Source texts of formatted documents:
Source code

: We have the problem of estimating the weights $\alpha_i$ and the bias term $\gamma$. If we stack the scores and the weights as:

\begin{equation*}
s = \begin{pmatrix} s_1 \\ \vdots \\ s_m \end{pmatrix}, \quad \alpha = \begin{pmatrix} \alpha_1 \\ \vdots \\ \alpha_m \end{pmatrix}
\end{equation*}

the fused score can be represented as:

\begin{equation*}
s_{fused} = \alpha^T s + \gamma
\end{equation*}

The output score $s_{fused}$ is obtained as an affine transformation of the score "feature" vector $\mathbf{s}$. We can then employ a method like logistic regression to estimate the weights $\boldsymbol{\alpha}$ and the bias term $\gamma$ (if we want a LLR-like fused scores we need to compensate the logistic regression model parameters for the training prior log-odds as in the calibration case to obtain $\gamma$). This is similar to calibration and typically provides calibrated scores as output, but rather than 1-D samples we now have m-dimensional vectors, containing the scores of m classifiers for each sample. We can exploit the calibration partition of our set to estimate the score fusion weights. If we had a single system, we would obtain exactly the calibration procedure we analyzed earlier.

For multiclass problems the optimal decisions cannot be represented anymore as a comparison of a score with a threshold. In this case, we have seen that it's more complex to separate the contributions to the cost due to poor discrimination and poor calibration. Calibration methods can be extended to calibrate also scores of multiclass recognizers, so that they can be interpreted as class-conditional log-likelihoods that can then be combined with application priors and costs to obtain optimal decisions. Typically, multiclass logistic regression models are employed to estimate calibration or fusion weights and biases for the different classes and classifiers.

About this exercise
Please repeat every record above word for word.

Response area
Source code

: We have the problem of estimating the weights $\alpha_i$ and the bias term $\gamma$. If we stack the scores and the weights as:

\begin{equation*}
s = \begin{pmatrix} s_1 \\ \vdots \\ s_m \end{pmatrix}, \quad \alpha = \begin{pmatrix} \alpha_1 \\ \vdots \\ \alpha_m \end{pmatrix}
\end{equation*}

the fused score can be represented as:

\begin{equation*}
s_{fused} = \alpha^T s + \gamma
\end{equation*}

The output score $s_{fused}$ is obtained as an affine transformation of the score "feature" vector $\mathbf{s}$. We can then employ a method like logistic regression to estimate the weights $\boldsymbol{\alpha}$ and the bias term $\gamma$ (if we want a LLR-like fused scores we need to compensate the logistic regression model parameters for the training prior log-odds as in the calibration case to obtain $\gamma$). This is similar to calibration and typically provides calibrated scores as output, but rather than 1-D samples we now have m-dimensional vectors, containing the scores of m classifiers for each sample. We can exploit the calibration partition of our set to estimate the score fusion weights. If we had a single system, we would obtain exactly the calibration procedure we analyzed earlier.

For multiclass problems the optimal decisions cannot be represented anymore as a comparison of a score with a threshold. In this case, we have seen that it's more complex to separate the contributions to the cost due to poor discrimination and poor calibration. Calibration methods can be extended to calibrate also scores of multiclass recognizers, so that they can be interpreted as class-conditional log-likelihoods that can then be combined with application priors and costs to obtain optimal decisions. Typically, multiclass logistic regression models are employed to estimate calibration or fusion weights and biases for the different classes and classifiers.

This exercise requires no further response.